[DATA IN THIS EXERCISE]
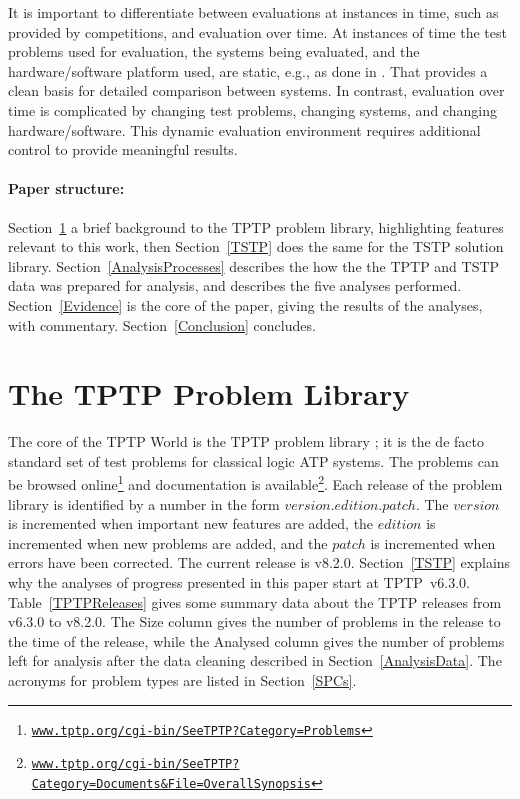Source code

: \documentclass[runningheads]{llncs}
\begin{document}
It is important to differentiate between evaluations at instances in time, such as provided by
competitions, and evaluation over time.
At instances of time the test problems used for evaluation, the systems being evaluated, and
the hardware/software platform used, are static, e.g., as done in \cite{CSW15}.
That provides a clean basis for detailed comparison between systems.
In contrast, evaluation over time is complicated by changing test problems, changing systems,
and changing hardware/software.
This dynamic evaluation environment requires additional control to provide meaningful results.

\paragraph{Paper structure:}
Section~\ref{TPTP} a brief background to the TPTP problem library, highlighting features relevant
to this work, then Section~\ref{TSTP} does the same for the TSTP solution library.
Section~\ref{AnalysisProcesses} describes the how the the TPTP and TSTP data was prepared for
analysis, and describes the five analyses performed.
Section~\ref{Evidence} is the core of the paper, giving the results of the analyses, with 
commentary.
Section~\ref{Conclusion} concludes.

\section{The TPTP Problem Library}
\label{TPTP}

The core of the TPTP World is the TPTP problem library \cite{Sut09}; it is the de facto standard 
set of test problems for classical logic ATP systems.
The problems can be browsed online\footnote{%
\href{https://www.tptp.org/cgi-bin/SeeTPTP?Category=Problems}
{\tt www.tptp.org/cgi-bin/SeeTPTP?Category=Problems}}
and documentation is available\footnote{%
\href{https://www.tptp.org/cgi-bin/SeeTPTP?Category=Documents}
{\tt www.tptp.org/cgi-bin/SeeTPTP?Category=Documents\&File=OverallSynopsis}}.
Each release of the problem library is identified by a number in the form 
$version$.$edition$.$patch$.
The $version$ is incremented when important new features are added,
the $edition$ is incremented when new problems are added, and
the $patch$ is incremented when errors have been corrected.
The current release is v8.2.0.
Section~\ref{TSTP} explains why the analyses of progress presented in this paper start at
TPTP~v6.3.0.
Table~\ref{TPTPReleases} gives some summary data about the TPTP releases from v6.3.0 to v8.2.0.
The Size column gives the number of problems in the release to the time of the release, while
the Analysed column gives the number of problems left for analysis after the data cleaning 
described in Section~\ref{AnalysisData}.
The acronyms for problem types are listed in Section~\ref{SPCs}.
\end{document}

[TASK GOAL]
A complete answer gives every line of the data that includes "added".

[FINAL ANSWER]
The $version$ is incremented when important new features are added,
the $edition$ is incremented when new problems are added, and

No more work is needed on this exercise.